Foto: Melanie Maps, do jornal Público. |
Não tendo eu automóvel particular, devo referir que considero que as portagens em autoestradas (AE) não fazem qualquer sentido nos tempos modernos. Em Portugal, como em muitas outras matérias, temos as taxações e os incentivos completamente invertidos. As portagens tinham um fundamento histórico de financiar uma estrada ou uma ponte específicas, na sua construção ou manutenção por exemplo; ou seja, eram uma taxa pecuniária consignada em que o dinheiro cobrado revertia diretamente para a manutenção ou para o pagamento do crédito contraído para construir a estrada ou a ponte. Um exemplo claro é a portagem da ponte 25 de Abril.

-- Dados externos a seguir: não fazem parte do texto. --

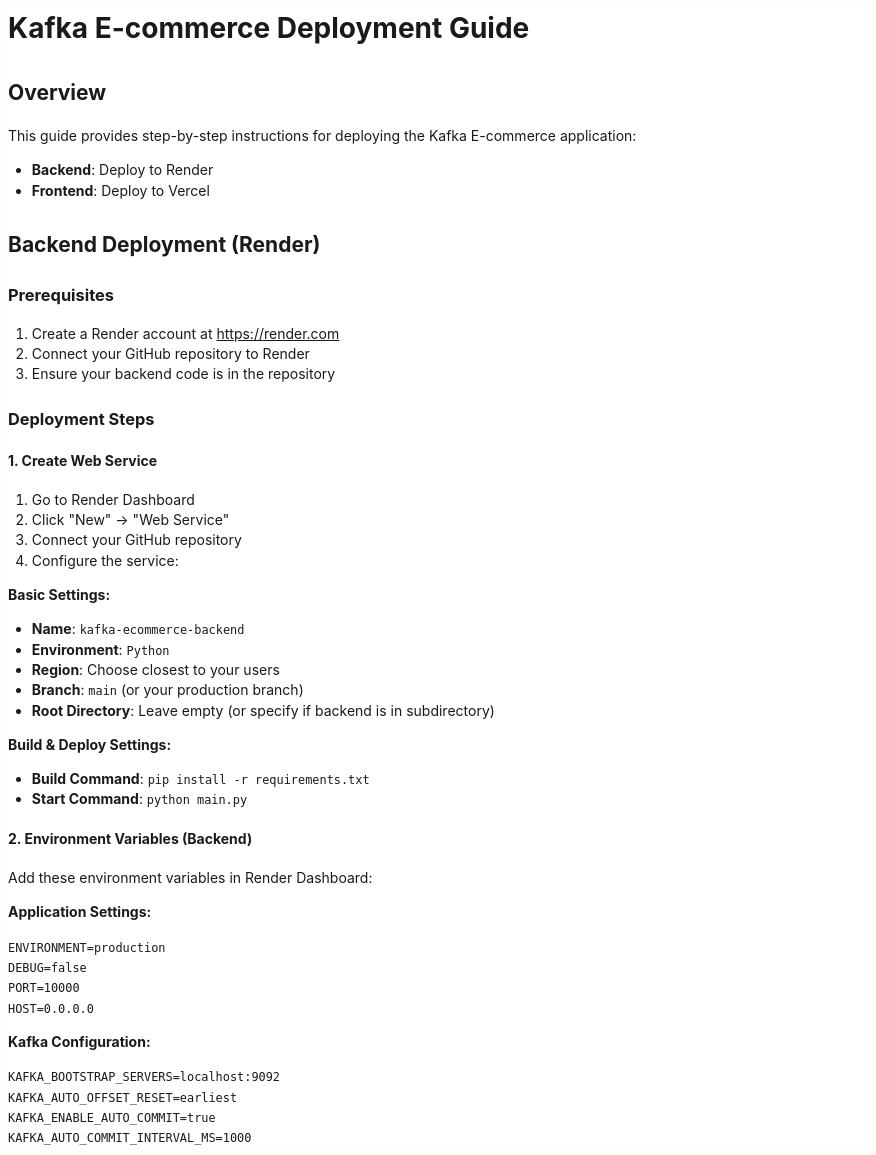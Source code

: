 # Kafka E-commerce Deployment Guide

## Overview
This guide provides step-by-step instructions for deploying the Kafka E-commerce application:
- **Backend**: Deploy to Render
- **Frontend**: Deploy to Vercel

## Backend Deployment (Render)

### Prerequisites
1. Create a Render account at https://render.com
2. Connect your GitHub repository to Render
3. Ensure your backend code is in the repository

### Deployment Steps

#### 1. Create Web Service
1. Go to Render Dashboard
2. Click "New" → "Web Service"
3. Connect your GitHub repository
4. Configure the service:

**Basic Settings:**
- **Name**: `kafka-ecommerce-backend`
- **Environment**: `Python`
- **Region**: Choose closest to your users
- **Branch**: `main` (or your production branch)
- **Root Directory**: Leave empty (or specify if backend is in subdirectory)

**Build & Deploy Settings:**
- **Build Command**: `pip install -r requirements.txt`
- **Start Command**: `python main.py`

#### 2. Environment Variables (Backend)
Add these environment variables in Render Dashboard:

**Application Settings:**
```
ENVIRONMENT=production
DEBUG=false
PORT=10000
HOST=0.0.0.0
```

**Kafka Configuration:**
```
KAFKA_BOOTSTRAP_SERVERS=localhost:9092
KAFKA_AUTO_OFFSET_RESET=earliest
KAFKA_ENABLE_AUTO_COMMIT=true
KAFKA_AUTO_COMMIT_INTERVAL_MS=1000
```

Como o bolo financeiro para o sistema rodoviário tornou-se comum e de certa forma coletivizou-se, sendo que até os pensionistas sem carro e sem carta de condução são chamados a pagar autoestradas através das receitas do IRS para o Orçamento de Estado, já não faz qualquer sentido haver portagens em AE, porque estas têm impactos muito menores na sinistralidade, na poluição local, no ruído e no congestionamento, em comparação com estradas convencionais ou em meios urbanos. As AE têm externalidades negativas muito mais baixas, pois têm menores índices de sinistralidade por km, os poluentes que emitem estão longe dos meios urbanos e consequentemente das pessoas e têm menores custos externos em congestionamento. Recorde-se que de acordo com a Comissão Europeia, o congestionamento rodoviário tem um impacto negativo na economia, de cerca de 1% do PIB. Havendo portagens, as pessoas deixam de usar as AE e vão por outras vias onde as externalidades são muito maiores. O caso da Via do Infante é exemplificativo desta dicotomia. As pessoas com a introdução de portagens passaram a escolher essencialmente a EN125 com níveis de sinistralidade muito mais altos, com maiores custos de congestionamento e com níveis de poluentes ou ruído junto das áreas com maior densidade habitacional.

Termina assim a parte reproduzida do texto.